1949 New York Barış Konferansı konuşmasından
ŞOSTAKOVİÇ KİMDİR?
1906 yılında Sankt Petersburg’da doğan rus besteci Şostakoviç, 20. yüzyılın en önemli senfonilerini yazan bestecilerden biri olarak tanınır. Henüz 13 yaşındayken ülkenin en iyi müzik akademisi olarak gösterilen Petrograd Konservaturı’na başlamıştır. Büyük orkestra bestelerinde toplumcu gerçekçi sanat anlayışına ters düşmeyen biçimlerde lirizme ve dramatik güce yer veren Şostakoviç; film müziği, şarkı, caz dahil olmak üzere pek çok türde eserler vermiştir. İçinde bulunduğu zorlu dönemi eserlerine yansıtmak istemiş ve sanatın amacını küçük yaşlarda kavramıştır. Genç yaşına rağmen, dönemin güncel olaylarına müzikal olarak yanıt verebilmeyi başarmaktadır. Piyano ustalığının ve besteciliğinim yanı sıra SSCB Yüksek Sovyet Milletvekili ve Lenin Nişan sahibidir. İlk bestesi Devrim Kurbanlarının Anısına Cenaze Marşı’dır. Bu eser Rus işçi sınıfı öncülüğünde gerçekleşen Ekim Devrimine bir saygı duruşuydu.

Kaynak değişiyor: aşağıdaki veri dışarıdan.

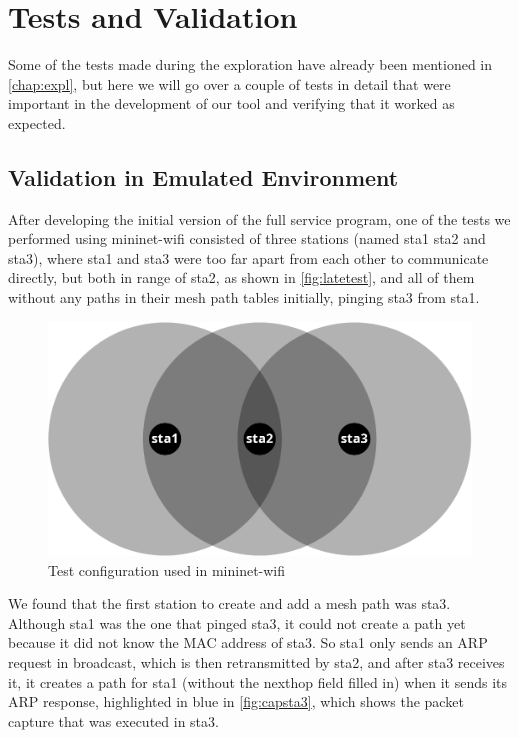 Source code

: \chapter{Tests and Validation}\label{chap:tests}

Some of the tests made during the exploration have already been mentioned in
\autoref{chap:expl}, but here we will go over a couple of tests in detail that
were important in the development of our tool and verifying that it worked as
expected.

\section{Validation in Emulated Environment}

After developing the initial version of the full service program, one of the
tests we performed using mininet-wifi consisted of three stations (named sta1
sta2 and sta3), where sta1 and sta3 were too far apart from each other to
communicate directly, but both in range of sta2, as shown in
\autoref{fig:latetest}, and all of them without any paths in their mesh path
tables initially, pinging sta3 from sta1.

\begin{figure}[htb]
   \centering
   \includegraphics[scale=.3]{latetest}
   \caption{Test configuration used in mininet-wifi}\label{fig:latetest}
\end{figure}

We found that the first station to create and add a mesh path was sta3. Although
sta1 was the one that pinged sta3, it could not create a path yet because it did
not know the \ac{MAC} address of sta3. So sta1 only sends an ARP request in
broadcast, which is then retransmitted by sta2, and after sta3 receives it, it
creates a path for sta1 (without the nexthop field filled in) when it sends its
ARP response, highlighted in blue in \autoref{fig:capsta3}, which shows the
packet capture that was executed in sta3.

CEPHELERDEN DUYULAN BİR SES: LENİNGRAD SENFONİSİ
Hitler’in SSBC’yi işgal planının en önemli hamlesi olan Barbarossa Harekatı Leningrad’a dayanmıştı. Yağma ihtimaline karşı müzeler boşaltılır ve sanatçılar şehirden tahliye edilirken, müziğin dehası Leningrad’da kalmayı tercih etti. Hiç küçümsemeden itfaiyecileri yetiştirmek üzere görev aldı. Daha sonra siper kazma işlerine katıldı. Ama o bütün bu işleri yaparken kafasında notalar yazmaya devam ediyordu. Kendi deyimiyle nota yazmadan duramıyordu. Faşist Alman işgali 900 gün sürmüştü. Şostakoviç kuşatma altında 7. Senfoniyi (Leningrad Senfonisi) yazdı. Bu eser son derece zor şartlarda (9 Ağustos 1942) işgal altındaki kente dinletildi. Dünyada buna benzer bir konser daha önce yaşanmamıştı. Sovyet halkını cesaretlendiren eser Nazilerin moralini bozdu. Zira kayda alınan senfoni, cephede hem Alman hem de Sovyet askerlerine dinletiliyordu. Şostakoviç, senfonisiyle Leningrad’ın acısını notalara dökmüş ve tüm Sovyet halkına dayanma gücü vermişti. Yarattığı muazzam propaganda etkisinin yanı sıra Leningrad halkının morali üzerinde de olumlu bir etki bıraktı. Senfoni, işgale karşı başlatılan büyük ulusal direnişin en güçlü sembollerinden biri oldu.
DİRENİŞİN BESTECİSİ
Şostakoviç sıkı bir komünist, sıkı bir parti üyesi, sıkı bir Marksist, sıkı bir Lenin ya da Stalin taraftarı değildi elbette. O da diğer birçok Rus aydını gibi toplumsal değişme ve devrimler karşısında gelgitler, iç sarsıntılar yaşadı. Ama ne Sovyetler/Sovyet halkları ona sırt döndü ne de o anayurduna. Çünkü sosyalist vatan ve halk nerde dara düşse Şostakoviç orda biterdi. Nerede direniş yeşerse Şostakoviç besteleri hemen oracıkta filizleniverirdi.